WHAT THE TASK REQUIRES - Return every line of the entries that includes the word "bottom".

SUPPLIED DATA -
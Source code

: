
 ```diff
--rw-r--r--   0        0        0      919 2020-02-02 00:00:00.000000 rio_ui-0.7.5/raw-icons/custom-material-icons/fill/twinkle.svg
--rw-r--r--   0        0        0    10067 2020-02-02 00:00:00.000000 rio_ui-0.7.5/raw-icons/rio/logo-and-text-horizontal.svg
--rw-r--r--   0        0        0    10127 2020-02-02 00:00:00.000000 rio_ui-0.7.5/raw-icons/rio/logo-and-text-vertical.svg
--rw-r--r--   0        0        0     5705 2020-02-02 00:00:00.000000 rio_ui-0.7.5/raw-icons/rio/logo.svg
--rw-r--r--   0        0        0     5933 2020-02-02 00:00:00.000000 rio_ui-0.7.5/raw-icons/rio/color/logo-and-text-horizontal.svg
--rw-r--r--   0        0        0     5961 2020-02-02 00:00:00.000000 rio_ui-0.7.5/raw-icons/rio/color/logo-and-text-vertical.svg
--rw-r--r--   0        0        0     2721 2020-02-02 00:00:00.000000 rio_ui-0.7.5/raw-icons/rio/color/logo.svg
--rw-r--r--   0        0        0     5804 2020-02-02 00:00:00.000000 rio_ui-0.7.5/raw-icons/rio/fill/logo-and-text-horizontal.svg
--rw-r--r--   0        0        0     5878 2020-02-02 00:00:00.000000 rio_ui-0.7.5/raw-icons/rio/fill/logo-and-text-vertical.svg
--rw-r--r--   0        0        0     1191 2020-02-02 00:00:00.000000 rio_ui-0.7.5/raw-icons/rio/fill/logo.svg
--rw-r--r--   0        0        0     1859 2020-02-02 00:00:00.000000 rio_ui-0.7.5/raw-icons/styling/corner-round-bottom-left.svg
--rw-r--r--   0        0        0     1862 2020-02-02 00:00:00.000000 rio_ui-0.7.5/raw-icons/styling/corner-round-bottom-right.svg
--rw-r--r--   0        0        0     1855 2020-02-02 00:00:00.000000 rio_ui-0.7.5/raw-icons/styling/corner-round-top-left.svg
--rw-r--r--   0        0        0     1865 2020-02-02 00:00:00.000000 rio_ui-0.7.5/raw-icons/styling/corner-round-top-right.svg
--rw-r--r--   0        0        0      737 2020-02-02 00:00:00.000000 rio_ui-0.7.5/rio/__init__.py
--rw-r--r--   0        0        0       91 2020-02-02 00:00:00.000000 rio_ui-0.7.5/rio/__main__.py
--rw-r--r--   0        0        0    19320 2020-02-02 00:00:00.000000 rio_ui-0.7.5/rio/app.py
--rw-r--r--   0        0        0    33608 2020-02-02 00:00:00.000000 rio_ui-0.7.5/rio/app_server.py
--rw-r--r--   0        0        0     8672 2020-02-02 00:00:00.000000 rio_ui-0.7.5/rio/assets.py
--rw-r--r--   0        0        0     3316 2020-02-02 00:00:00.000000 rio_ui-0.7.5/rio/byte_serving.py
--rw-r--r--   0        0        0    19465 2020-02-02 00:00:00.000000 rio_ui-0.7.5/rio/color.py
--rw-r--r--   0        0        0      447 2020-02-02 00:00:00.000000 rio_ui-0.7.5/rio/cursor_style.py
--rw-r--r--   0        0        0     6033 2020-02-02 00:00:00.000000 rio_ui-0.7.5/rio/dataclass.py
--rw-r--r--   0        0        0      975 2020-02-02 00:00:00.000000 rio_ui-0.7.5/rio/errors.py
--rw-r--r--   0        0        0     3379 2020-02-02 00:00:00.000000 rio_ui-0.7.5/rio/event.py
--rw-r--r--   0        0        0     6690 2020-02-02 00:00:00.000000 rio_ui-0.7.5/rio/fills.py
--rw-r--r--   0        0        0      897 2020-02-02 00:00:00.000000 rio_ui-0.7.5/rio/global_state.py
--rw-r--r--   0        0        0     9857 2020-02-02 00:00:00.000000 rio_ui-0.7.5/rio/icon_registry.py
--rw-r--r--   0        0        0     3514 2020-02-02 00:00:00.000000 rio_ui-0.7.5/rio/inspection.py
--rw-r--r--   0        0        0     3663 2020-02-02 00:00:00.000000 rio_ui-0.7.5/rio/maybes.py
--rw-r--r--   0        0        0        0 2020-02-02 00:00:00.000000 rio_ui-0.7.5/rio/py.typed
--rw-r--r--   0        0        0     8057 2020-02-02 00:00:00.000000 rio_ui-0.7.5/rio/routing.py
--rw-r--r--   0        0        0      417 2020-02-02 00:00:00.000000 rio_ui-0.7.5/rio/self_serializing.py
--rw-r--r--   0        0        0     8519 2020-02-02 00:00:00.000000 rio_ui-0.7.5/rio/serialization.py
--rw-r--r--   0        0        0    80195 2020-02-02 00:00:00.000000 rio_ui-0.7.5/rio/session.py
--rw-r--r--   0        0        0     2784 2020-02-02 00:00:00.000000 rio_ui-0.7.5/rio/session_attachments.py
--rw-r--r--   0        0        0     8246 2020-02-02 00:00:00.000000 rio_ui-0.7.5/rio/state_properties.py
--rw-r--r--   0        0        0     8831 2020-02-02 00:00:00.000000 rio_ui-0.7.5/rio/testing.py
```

REPLY TO THE TASK -
--rw-r--r--   0        0        0     1859 2020-02-02 00:00:00.000000 rio_ui-0.7.5/raw-icons/styling/corner-round-bottom-left.svg
--rw-r--r--   0        0        0     1862 2020-02-02 00:00:00.000000 rio_ui-0.7.5/raw-icons/styling/corner-round-bottom-right.svg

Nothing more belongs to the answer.